Today's picture is a little different. Sure, on JS heavy web applications and
those optimized for Chrome (a few google maps based apps come to mind) Firefox
gets outperformed by Chrome significantly.

Considering browser extensions: I still feel that Chrome extensions lack in
functionality compared to their pendants on the Firefox platform. For example,
I have yet to find a good mouse gestures addon that can restore a closed tab
with its' history intact. I don't blame the addon authors, that seems to be
much more a problem with the API.

Memory usage with a lot of opened tabs is also an issue for me. On my own
machine at home, I do have a lot of spare memory, but at work not so much. I'm
a messy person when it comes to tabs, I leave a lot of them open and never
close them, because I might need to look up something later on. Firefox is
surprisingly memory-efficient (which was not always the case in the past) with
a lot of open tabs, while Chrome hogs memory like crazy. On my work machine,
it forces the OS to swap and the whole systems hangs frequently.

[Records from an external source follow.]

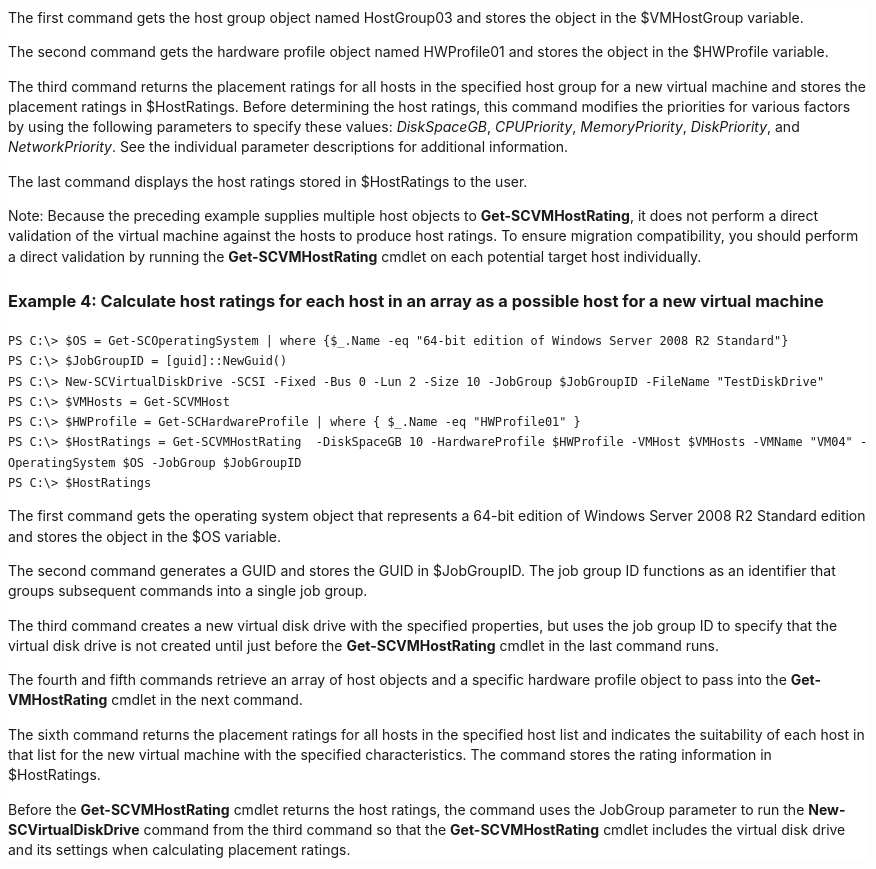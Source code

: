The first command gets the host group object named HostGroup03 and stores the object in the $VMHostGroup variable.

The second command gets the hardware profile object named HWProfile01 and stores the object in the $HWProfile variable.

The third command returns the placement ratings for all hosts in the specified host group for a new virtual machine and stores the placement ratings in $HostRatings.
Before determining the host ratings, this command modifies the priorities for various factors by using the following parameters to specify these values: *DiskSpaceGB*, *CPUPriority*, *MemoryPriority*, *DiskPriority*, and *NetworkPriority*.
See the individual parameter descriptions for additional information.

The last command displays the host ratings stored in $HostRatings to the user.

Note: Because the preceding example supplies multiple host objects to **Get-SCVMHostRating**, it does not perform a direct validation of the virtual machine against the hosts to produce host ratings.
To ensure migration compatibility, you should perform a direct validation by running the **Get-SCVMHostRating** cmdlet on each potential target host individually.

### Example 4: Calculate host ratings for each host in an array as a possible host for a new virtual machine
```
PS C:\> $OS = Get-SCOperatingSystem | where {$_.Name -eq "64-bit edition of Windows Server 2008 R2 Standard"}
PS C:\> $JobGroupID = [guid]::NewGuid()
PS C:\> New-SCVirtualDiskDrive -SCSI -Fixed -Bus 0 -Lun 2 -Size 10 -JobGroup $JobGroupID -FileName "TestDiskDrive"
PS C:\> $VMHosts = Get-SCVMHost 
PS C:\> $HWProfile = Get-SCHardwareProfile | where { $_.Name -eq "HWProfile01" }
PS C:\> $HostRatings = Get-SCVMHostRating  -DiskSpaceGB 10 -HardwareProfile $HWProfile -VMHost $VMHosts -VMName "VM04" -OperatingSystem $OS -JobGroup $JobGroupID 
PS C:\> $HostRatings
```

The first command gets the operating system object that represents a 64-bit edition of Windows Server 2008 R2 Standard edition and stores the object in the $OS variable.

The second command generates a GUID and stores the GUID in $JobGroupID.
The job group ID functions as an identifier that groups subsequent commands into a single job group.

The third command creates a new virtual disk drive with the specified properties, but uses the job group ID to specify that the virtual disk drive is not created until just before the **Get-SCVMHostRating** cmdlet in the last command runs.

The fourth and fifth commands retrieve an array of host objects and a specific hardware profile object to pass into the **Get-VMHostRating** cmdlet in the next command.

The sixth command returns the placement ratings for all hosts in the specified host list and indicates the suitability of each host in that list for the new virtual machine with the specified characteristics.
The command stores the rating information in $HostRatings.

Before the **Get-SCVMHostRating** cmdlet returns the host ratings, the command uses the JobGroup parameter to run the **New-SCVirtualDiskDrive** command from the third command so that the **Get-SCVMHostRating** cmdlet includes the virtual disk drive and its settings when calculating placement ratings.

The last thing is customizability. If I don't like a particular behaviour on
Firefox, there's surely a way to change it. Be it keybindings or the amount of
lines I want to scroll with one tick of the mouse wheel (There's even a
possibility to set different settings for different modifier keys!), for most
things there's a setting or (thanks to the rich extension API) an addon that
does the job.

TL;DR: Chrome might be faster for some use cases, Firefox still thakes the
cake in the overall user experience discipline

PS: User experience and preference is subjective. Competition and choice are
good and everyone gets to use the tool of their choice.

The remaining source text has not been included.